» Task requirements
The answer must consist solely of the lines from the opening line of the entries through the line with "Here are all cards with themes.", transcribed exactly and without any pictures.

» Task material

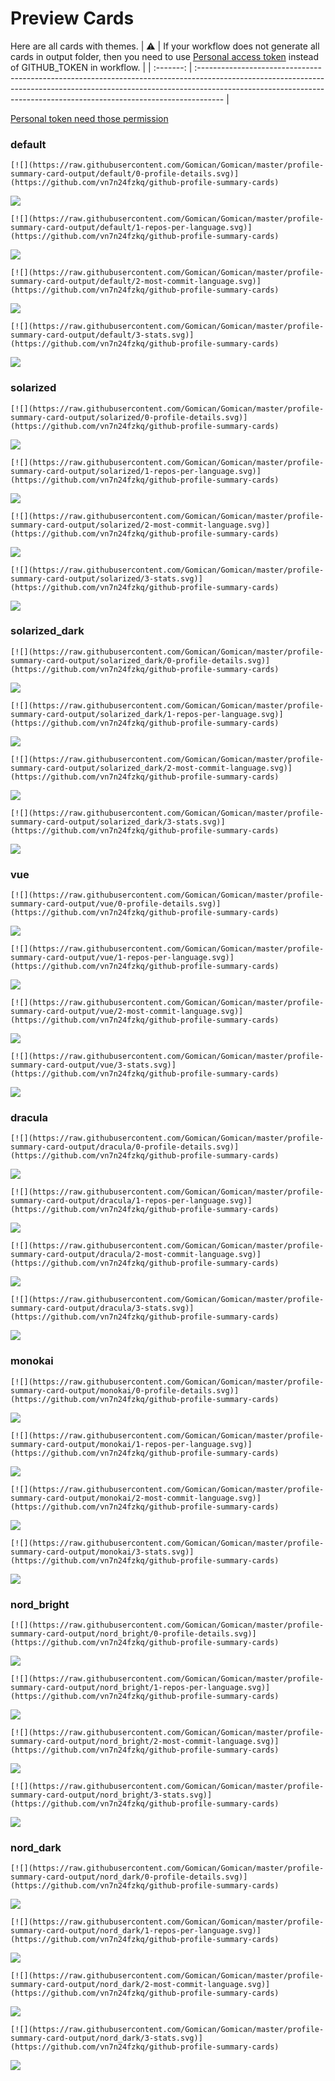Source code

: 
# Preview Cards

Here are all cards with themes.
| :warning: | If your workflow does not generate all cards in output folder, then you need to use [Personal access token](https://docs.github.com/en/actions/configuring-and-managing-workflows/creating-and-storing-encrypted-secrets) instead of GITHUB_TOKEN in workflow. |
| :-------: | :------------------------------------------------------------------------------------------------------------------------------------------------------------------------------------------------------------------------------------------------ |

[Personal token need those permission](https://github.com/vn7n24fzkq/github-profile-summary-cards/wiki/Personal-access-token-permissions)


### default


```
[![](https://raw.githubusercontent.com/Gomican/Gomican/master/profile-summary-card-output/default/0-profile-details.svg)](https://github.com/vn7n24fzkq/github-profile-summary-cards)
```
![](https://raw.githubusercontent.com/Gomican/Gomican/master/profile-summary-card-output/default/0-profile-details.svg)


```
[![](https://raw.githubusercontent.com/Gomican/Gomican/master/profile-summary-card-output/default/1-repos-per-language.svg)](https://github.com/vn7n24fzkq/github-profile-summary-cards)
```
![](https://raw.githubusercontent.com/Gomican/Gomican/master/profile-summary-card-output/default/1-repos-per-language.svg)


```
[![](https://raw.githubusercontent.com/Gomican/Gomican/master/profile-summary-card-output/default/2-most-commit-language.svg)](https://github.com/vn7n24fzkq/github-profile-summary-cards)
```
![](https://raw.githubusercontent.com/Gomican/Gomican/master/profile-summary-card-output/default/2-most-commit-language.svg)


```
[![](https://raw.githubusercontent.com/Gomican/Gomican/master/profile-summary-card-output/default/3-stats.svg)](https://github.com/vn7n24fzkq/github-profile-summary-cards)
```
![](https://raw.githubusercontent.com/Gomican/Gomican/master/profile-summary-card-output/default/3-stats.svg)


### solarized


```
[![](https://raw.githubusercontent.com/Gomican/Gomican/master/profile-summary-card-output/solarized/0-profile-details.svg)](https://github.com/vn7n24fzkq/github-profile-summary-cards)
```
![](https://raw.githubusercontent.com/Gomican/Gomican/master/profile-summary-card-output/solarized/0-profile-details.svg)


```
[![](https://raw.githubusercontent.com/Gomican/Gomican/master/profile-summary-card-output/solarized/1-repos-per-language.svg)](https://github.com/vn7n24fzkq/github-profile-summary-cards)
```
![](https://raw.githubusercontent.com/Gomican/Gomican/master/profile-summary-card-output/solarized/1-repos-per-language.svg)


```
[![](https://raw.githubusercontent.com/Gomican/Gomican/master/profile-summary-card-output/solarized/2-most-commit-language.svg)](https://github.com/vn7n24fzkq/github-profile-summary-cards)
```
![](https://raw.githubusercontent.com/Gomican/Gomican/master/profile-summary-card-output/solarized/2-most-commit-language.svg)


```
[![](https://raw.githubusercontent.com/Gomican/Gomican/master/profile-summary-card-output/solarized/3-stats.svg)](https://github.com/vn7n24fzkq/github-profile-summary-cards)
```
![](https://raw.githubusercontent.com/Gomican/Gomican/master/profile-summary-card-output/solarized/3-stats.svg)


### solarized_dark


```
[![](https://raw.githubusercontent.com/Gomican/Gomican/master/profile-summary-card-output/solarized_dark/0-profile-details.svg)](https://github.com/vn7n24fzkq/github-profile-summary-cards)
```
![](https://raw.githubusercontent.com/Gomican/Gomican/master/profile-summary-card-output/solarized_dark/0-profile-details.svg)


```
[![](https://raw.githubusercontent.com/Gomican/Gomican/master/profile-summary-card-output/solarized_dark/1-repos-per-language.svg)](https://github.com/vn7n24fzkq/github-profile-summary-cards)
```
![](https://raw.githubusercontent.com/Gomican/Gomican/master/profile-summary-card-output/solarized_dark/1-repos-per-language.svg)


```
[![](https://raw.githubusercontent.com/Gomican/Gomican/master/profile-summary-card-output/solarized_dark/2-most-commit-language.svg)](https://github.com/vn7n24fzkq/github-profile-summary-cards)
```
![](https://raw.githubusercontent.com/Gomican/Gomican/master/profile-summary-card-output/solarized_dark/2-most-commit-language.svg)


```
[![](https://raw.githubusercontent.com/Gomican/Gomican/master/profile-summary-card-output/solarized_dark/3-stats.svg)](https://github.com/vn7n24fzkq/github-profile-summary-cards)
```
![](https://raw.githubusercontent.com/Gomican/Gomican/master/profile-summary-card-output/solarized_dark/3-stats.svg)


### vue


```
[![](https://raw.githubusercontent.com/Gomican/Gomican/master/profile-summary-card-output/vue/0-profile-details.svg)](https://github.com/vn7n24fzkq/github-profile-summary-cards)
```
![](https://raw.githubusercontent.com/Gomican/Gomican/master/profile-summary-card-output/vue/0-profile-details.svg)


```
[![](https://raw.githubusercontent.com/Gomican/Gomican/master/profile-summary-card-output/vue/1-repos-per-language.svg)](https://github.com/vn7n24fzkq/github-profile-summary-cards)
```
![](https://raw.githubusercontent.com/Gomican/Gomican/master/profile-summary-card-output/vue/1-repos-per-language.svg)


```
[![](https://raw.githubusercontent.com/Gomican/Gomican/master/profile-summary-card-output/vue/2-most-commit-language.svg)](https://github.com/vn7n24fzkq/github-profile-summary-cards)
```
![](https://raw.githubusercontent.com/Gomican/Gomican/master/profile-summary-card-output/vue/2-most-commit-language.svg)


```
[![](https://raw.githubusercontent.com/Gomican/Gomican/master/profile-summary-card-output/vue/3-stats.svg)](https://github.com/vn7n24fzkq/github-profile-summary-cards)
```
![](https://raw.githubusercontent.com/Gomican/Gomican/master/profile-summary-card-output/vue/3-stats.svg)


### dracula


```
[![](https://raw.githubusercontent.com/Gomican/Gomican/master/profile-summary-card-output/dracula/0-profile-details.svg)](https://github.com/vn7n24fzkq/github-profile-summary-cards)
```
![](https://raw.githubusercontent.com/Gomican/Gomican/master/profile-summary-card-output/dracula/0-profile-details.svg)


```
[![](https://raw.githubusercontent.com/Gomican/Gomican/master/profile-summary-card-output/dracula/1-repos-per-language.svg)](https://github.com/vn7n24fzkq/github-profile-summary-cards)
```
![](https://raw.githubusercontent.com/Gomican/Gomican/master/profile-summary-card-output/dracula/1-repos-per-language.svg)


```
[![](https://raw.githubusercontent.com/Gomican/Gomican/master/profile-summary-card-output/dracula/2-most-commit-language.svg)](https://github.com/vn7n24fzkq/github-profile-summary-cards)
```
![](https://raw.githubusercontent.com/Gomican/Gomican/master/profile-summary-card-output/dracula/2-most-commit-language.svg)


```
[![](https://raw.githubusercontent.com/Gomican/Gomican/master/profile-summary-card-output/dracula/3-stats.svg)](https://github.com/vn7n24fzkq/github-profile-summary-cards)
```
![](https://raw.githubusercontent.com/Gomican/Gomican/master/profile-summary-card-output/dracula/3-stats.svg)


### monokai


```
[![](https://raw.githubusercontent.com/Gomican/Gomican/master/profile-summary-card-output/monokai/0-profile-details.svg)](https://github.com/vn7n24fzkq/github-profile-summary-cards)
```
![](https://raw.githubusercontent.com/Gomican/Gomican/master/profile-summary-card-output/monokai/0-profile-details.svg)


```
[![](https://raw.githubusercontent.com/Gomican/Gomican/master/profile-summary-card-output/monokai/1-repos-per-language.svg)](https://github.com/vn7n24fzkq/github-profile-summary-cards)
```
![](https://raw.githubusercontent.com/Gomican/Gomican/master/profile-summary-card-output/monokai/1-repos-per-language.svg)


```
[![](https://raw.githubusercontent.com/Gomican/Gomican/master/profile-summary-card-output/monokai/2-most-commit-language.svg)](https://github.com/vn7n24fzkq/github-profile-summary-cards)
```
![](https://raw.githubusercontent.com/Gomican/Gomican/master/profile-summary-card-output/monokai/2-most-commit-language.svg)


```
[![](https://raw.githubusercontent.com/Gomican/Gomican/master/profile-summary-card-output/monokai/3-stats.svg)](https://github.com/vn7n24fzkq/github-profile-summary-cards)
```
![](https://raw.githubusercontent.com/Gomican/Gomican/master/profile-summary-card-output/monokai/3-stats.svg)


### nord_bright


```
[![](https://raw.githubusercontent.com/Gomican/Gomican/master/profile-summary-card-output/nord_bright/0-profile-details.svg)](https://github.com/vn7n24fzkq/github-profile-summary-cards)
```
![](https://raw.githubusercontent.com/Gomican/Gomican/master/profile-summary-card-output/nord_bright/0-profile-details.svg)


```
[![](https://raw.githubusercontent.com/Gomican/Gomican/master/profile-summary-card-output/nord_bright/1-repos-per-language.svg)](https://github.com/vn7n24fzkq/github-profile-summary-cards)
```
![](https://raw.githubusercontent.com/Gomican/Gomican/master/profile-summary-card-output/nord_bright/1-repos-per-language.svg)


```
[![](https://raw.githubusercontent.com/Gomican/Gomican/master/profile-summary-card-output/nord_bright/2-most-commit-language.svg)](https://github.com/vn7n24fzkq/github-profile-summary-cards)
```
![](https://raw.githubusercontent.com/Gomican/Gomican/master/profile-summary-card-output/nord_bright/2-most-commit-language.svg)


```
[![](https://raw.githubusercontent.com/Gomican/Gomican/master/profile-summary-card-output/nord_bright/3-stats.svg)](https://github.com/vn7n24fzkq/github-profile-summary-cards)
```
![](https://raw.githubusercontent.com/Gomican/Gomican/master/profile-summary-card-output/nord_bright/3-stats.svg)


### nord_dark


```
[![](https://raw.githubusercontent.com/Gomican/Gomican/master/profile-summary-card-output/nord_dark/0-profile-details.svg)](https://github.com/vn7n24fzkq/github-profile-summary-cards)
```
![](https://raw.githubusercontent.com/Gomican/Gomican/master/profile-summary-card-output/nord_dark/0-profile-details.svg)


```
[![](https://raw.githubusercontent.com/Gomican/Gomican/master/profile-summary-card-output/nord_dark/1-repos-per-language.svg)](https://github.com/vn7n24fzkq/github-profile-summary-cards)
```
![](https://raw.githubusercontent.com/Gomican/Gomican/master/profile-summary-card-output/nord_dark/1-repos-per-language.svg)


```
[![](https://raw.githubusercontent.com/Gomican/Gomican/master/profile-summary-card-output/nord_dark/2-most-commit-language.svg)](https://github.com/vn7n24fzkq/github-profile-summary-cards)
```
![](https://raw.githubusercontent.com/Gomican/Gomican/master/profile-summary-card-output/nord_dark/2-most-commit-language.svg)


```
[![](https://raw.githubusercontent.com/Gomican/Gomican/master/profile-summary-card-output/nord_dark/3-stats.svg)](https://github.com/vn7n24fzkq/github-profile-summary-cards)
```
![](https://raw.githubusercontent.com/Gomican/Gomican/master/profile-summary-card-output/nord_dark/3-stats.svg)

» Solution to this task
Source code

: 
# Preview Cards

Here are all cards with themes.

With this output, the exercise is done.